The most recent stressor is that many of the women, single or married, are losing their homes in the recent mortgage crisis.  Homelessness has always been the shame of our nation, but women realize now, more than ever, that they can be a paycheck or a mortgage payment away from living in their car…if it hasn’t been repossessed!  Those who have lost home find themselves living uncomfortably with relatives or their own children.  In a country that prides itself on the independence of nuclear families, living with extended family is not something we are emotionally or physically prepared for.  Those anticipating the loss of their home, the humiliation of bankruptcy, the fear of being on the street have become depressed, anxious, and unable to make good decisions on their own behalf.

Another major stressor has been brought to us by the advances in technology.  The world is not just at our door, it brings its problems to our door.  Women and men become overwhelmed by the flood of information, the bad news from around the world, and the limitless options on every front.  Agoraphobia, withdrawing from the world, being fearful of the world has greatly increased as the size of our world has increased—mega stores, shopping centers, even the virtual world coming our way on the internet.

Is it true that 60 is the new 40?

It’s great that 60 may be the new 40 in terms of energy and appearance, but the ability to earn a living, to rear children, or to save a home in an economy gone south is not the same. 

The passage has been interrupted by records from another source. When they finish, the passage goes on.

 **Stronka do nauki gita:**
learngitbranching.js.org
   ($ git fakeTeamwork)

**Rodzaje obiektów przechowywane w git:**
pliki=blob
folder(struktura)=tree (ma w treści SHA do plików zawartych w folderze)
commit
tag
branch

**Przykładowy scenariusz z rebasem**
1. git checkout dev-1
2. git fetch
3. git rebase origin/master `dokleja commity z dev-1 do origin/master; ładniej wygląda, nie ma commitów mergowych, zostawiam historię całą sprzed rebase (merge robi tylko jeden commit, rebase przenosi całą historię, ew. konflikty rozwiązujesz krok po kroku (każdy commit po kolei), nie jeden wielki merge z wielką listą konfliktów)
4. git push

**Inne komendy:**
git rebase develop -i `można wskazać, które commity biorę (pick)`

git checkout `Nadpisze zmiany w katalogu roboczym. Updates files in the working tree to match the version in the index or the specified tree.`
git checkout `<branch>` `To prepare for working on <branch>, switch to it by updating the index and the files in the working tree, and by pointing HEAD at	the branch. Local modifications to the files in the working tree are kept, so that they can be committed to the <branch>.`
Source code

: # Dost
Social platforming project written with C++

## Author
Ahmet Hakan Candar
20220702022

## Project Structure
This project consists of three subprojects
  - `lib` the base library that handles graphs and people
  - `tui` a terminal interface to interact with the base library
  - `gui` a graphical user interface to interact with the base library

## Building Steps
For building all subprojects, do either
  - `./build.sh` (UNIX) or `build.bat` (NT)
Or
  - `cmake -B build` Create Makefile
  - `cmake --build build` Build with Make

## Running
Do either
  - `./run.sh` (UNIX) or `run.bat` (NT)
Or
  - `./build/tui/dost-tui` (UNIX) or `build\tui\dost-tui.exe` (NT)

Women rearing their grandchildren in their 50s and 60s, even great grandchildren in the 70s, may be able to ignore the stares at a PTA meeting or tolerate being the oldest den mother, but their physical energy to keep up with a gaggle of preschoolers or a couple of defiant teens is definitely not what it was 20, 30 or 40 years earlier when they reared their own children.  And for some reason, probably because grandchildren who are abandoned, neglected or abused by their own parents pull harder at the heart strings and demand even more attention or are special needs children, grandmothers rearing grandchildren tend not to get the kind of respite help they need and deserve. 

In addition, instead of having a helpmate in the parenting process, they are often single or are caring for spouses or parents who have become disabled or infirm. 

Where do we look for the answers? 

Support found in the company of other women, with professional or lay leadership or in a self-help context, still seems to be the best answer.  Yes, if you are having financial problems, you can seek a legal or financial professional for advice.  But often you can’t afford that either.  I’ve found that even among a small group of women (six or eight), there is a sharing of information that produces better results than hours spent on the internet or searching through the yellow pages.  Women are usually careful not to lead each other astray.  They have no personal agendas in reaching out to other women in need. 

I have found that they resources they discover and share are far beyond what I could research or offer to them.  Women helping women, particularly in their midlife years, is often the best solution.